Cartography
Following the old maps, he arrived
just where he had planned to be.
The landscape conformed to interpretation:
that hill, those clumps of trees, the village gathered
around the bridge. He saw the things
he’d expected to see, given the forecasts,
the time of year: the lone fox and the raven falling.
He wasn’t prepared for the motorbike
coming screaming round where the road forked right
in a curving descent over spreading contours
to the valley floor. Nothing could indicate how to turn
avoiding oblivion, the uncharted plunge,
the way time stretched through the flick of an eye
to a sound and a light in a circling loop;
but he did.
©Angus D.H. Ogilvy
As Moon
A long sweep passing since
I saw the moon
as moon.
The flare of summer,
town horizons,
cloud-cast sky ways;
all the moot excuses
I assume.
I see it now
moon as moon
gravid with harvest
rising in the crisping
of a fading afternoon.
©Angus D.H. Ogilvy
Love Tea
Flavour
intensifies
through the second
and the third infusions:
don’t use boiling water; avoid
sweeteners.
©Angus D.H. Ogilvy
Edge
You never know where you might find your edge,
and, spun by vertigo, flail to grasp
the crumbling earth, snatching at sparse
scrub wedged by twisted roots for rootless legs,
jarring the panic wilding of the heart
to sudden stillness.
Then, how to move from
that tight, cold spot, exposed, alone, remote,
hemmed between yawning emptiness – the space
of the possible – and the tyranny of place?
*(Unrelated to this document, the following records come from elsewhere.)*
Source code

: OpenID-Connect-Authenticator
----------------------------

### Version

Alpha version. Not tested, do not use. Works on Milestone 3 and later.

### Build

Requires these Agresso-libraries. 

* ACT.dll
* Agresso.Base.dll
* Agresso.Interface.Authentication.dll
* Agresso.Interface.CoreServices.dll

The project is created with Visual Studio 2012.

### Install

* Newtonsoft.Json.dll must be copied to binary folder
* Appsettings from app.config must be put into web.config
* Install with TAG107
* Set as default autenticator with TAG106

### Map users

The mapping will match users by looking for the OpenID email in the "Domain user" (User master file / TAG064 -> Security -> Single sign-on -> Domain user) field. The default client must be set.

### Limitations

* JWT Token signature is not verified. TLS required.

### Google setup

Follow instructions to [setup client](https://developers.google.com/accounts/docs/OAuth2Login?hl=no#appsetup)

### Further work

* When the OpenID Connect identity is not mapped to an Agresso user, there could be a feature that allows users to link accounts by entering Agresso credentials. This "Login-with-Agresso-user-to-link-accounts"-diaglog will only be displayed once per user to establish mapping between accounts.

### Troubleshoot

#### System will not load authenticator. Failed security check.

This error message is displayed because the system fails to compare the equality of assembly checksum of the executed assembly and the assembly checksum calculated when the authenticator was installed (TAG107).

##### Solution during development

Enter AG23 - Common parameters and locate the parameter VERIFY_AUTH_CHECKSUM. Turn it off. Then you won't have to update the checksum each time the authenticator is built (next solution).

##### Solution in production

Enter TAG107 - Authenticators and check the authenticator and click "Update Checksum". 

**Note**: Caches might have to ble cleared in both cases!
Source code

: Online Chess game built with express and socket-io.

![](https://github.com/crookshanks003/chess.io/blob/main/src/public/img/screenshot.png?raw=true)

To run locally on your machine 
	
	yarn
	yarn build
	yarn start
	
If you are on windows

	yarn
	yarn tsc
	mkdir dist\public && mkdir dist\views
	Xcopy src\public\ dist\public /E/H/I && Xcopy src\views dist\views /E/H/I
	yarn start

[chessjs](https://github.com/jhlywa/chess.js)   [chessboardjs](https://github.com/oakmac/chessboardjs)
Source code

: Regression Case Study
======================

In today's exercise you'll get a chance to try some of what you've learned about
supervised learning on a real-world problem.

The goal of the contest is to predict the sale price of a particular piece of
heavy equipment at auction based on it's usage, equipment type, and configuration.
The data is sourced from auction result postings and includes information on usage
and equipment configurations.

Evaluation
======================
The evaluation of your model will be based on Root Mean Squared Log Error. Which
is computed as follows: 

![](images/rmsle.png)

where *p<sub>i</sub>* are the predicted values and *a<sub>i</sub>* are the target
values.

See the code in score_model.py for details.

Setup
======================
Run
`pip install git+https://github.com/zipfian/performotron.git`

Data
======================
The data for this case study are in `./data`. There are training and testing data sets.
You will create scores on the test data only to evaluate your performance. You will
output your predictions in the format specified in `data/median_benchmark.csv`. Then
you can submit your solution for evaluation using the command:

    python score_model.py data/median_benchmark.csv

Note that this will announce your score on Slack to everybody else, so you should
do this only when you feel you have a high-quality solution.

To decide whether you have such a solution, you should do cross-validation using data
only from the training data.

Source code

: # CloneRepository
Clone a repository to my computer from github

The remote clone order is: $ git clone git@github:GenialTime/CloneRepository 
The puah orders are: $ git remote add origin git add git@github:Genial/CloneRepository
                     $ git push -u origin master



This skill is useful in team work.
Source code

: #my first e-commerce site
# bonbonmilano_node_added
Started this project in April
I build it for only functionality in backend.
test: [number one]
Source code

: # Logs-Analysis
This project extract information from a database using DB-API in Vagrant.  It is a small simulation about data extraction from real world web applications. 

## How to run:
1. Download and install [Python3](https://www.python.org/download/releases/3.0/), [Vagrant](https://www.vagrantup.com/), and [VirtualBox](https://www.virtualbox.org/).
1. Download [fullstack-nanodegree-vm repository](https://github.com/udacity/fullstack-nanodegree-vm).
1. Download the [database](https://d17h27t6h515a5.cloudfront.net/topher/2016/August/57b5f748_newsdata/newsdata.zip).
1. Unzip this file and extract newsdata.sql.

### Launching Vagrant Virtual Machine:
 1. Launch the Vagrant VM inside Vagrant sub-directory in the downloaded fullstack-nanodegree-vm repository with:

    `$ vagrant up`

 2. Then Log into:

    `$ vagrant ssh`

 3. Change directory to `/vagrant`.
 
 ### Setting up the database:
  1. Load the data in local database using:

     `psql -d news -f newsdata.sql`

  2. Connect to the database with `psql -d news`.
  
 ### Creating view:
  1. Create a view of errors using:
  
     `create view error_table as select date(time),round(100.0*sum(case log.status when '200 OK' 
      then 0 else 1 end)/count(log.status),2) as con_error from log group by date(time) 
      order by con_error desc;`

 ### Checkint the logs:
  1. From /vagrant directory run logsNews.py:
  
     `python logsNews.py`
For this is the test. It doesn’t matter
that it struck as you’d hardly begun to
feel those slopes beneath your feet, or after
turning from the top for the long descent;
it’s how you will open, what your intent.
©Angus D.H. Ogilvy
Angus D. H. Ogilvy
Angus was born in Glasgow, grew up in Galloway, and was educated in Edinburgh and Dundee. He has had a career in education which included 25 years as an international school teacher and administrator in Spain, China, Nepal, Indonesia and Zimbabwe. Since winning his school poetry prize in his youth, he has had an abiding interest in poetry and his poems have appeared in various publications. He returned to Edinburgh in 2008 and spends his time writing, doing voluntary work, and addressing conferences, seminars and symposiums about the patient experience of cancer using his poetry as an aid to communication. He has recently published a collection of poems, Lights in the Constellation of the Crab in aid of Maggie’s Cancer Caring Centres.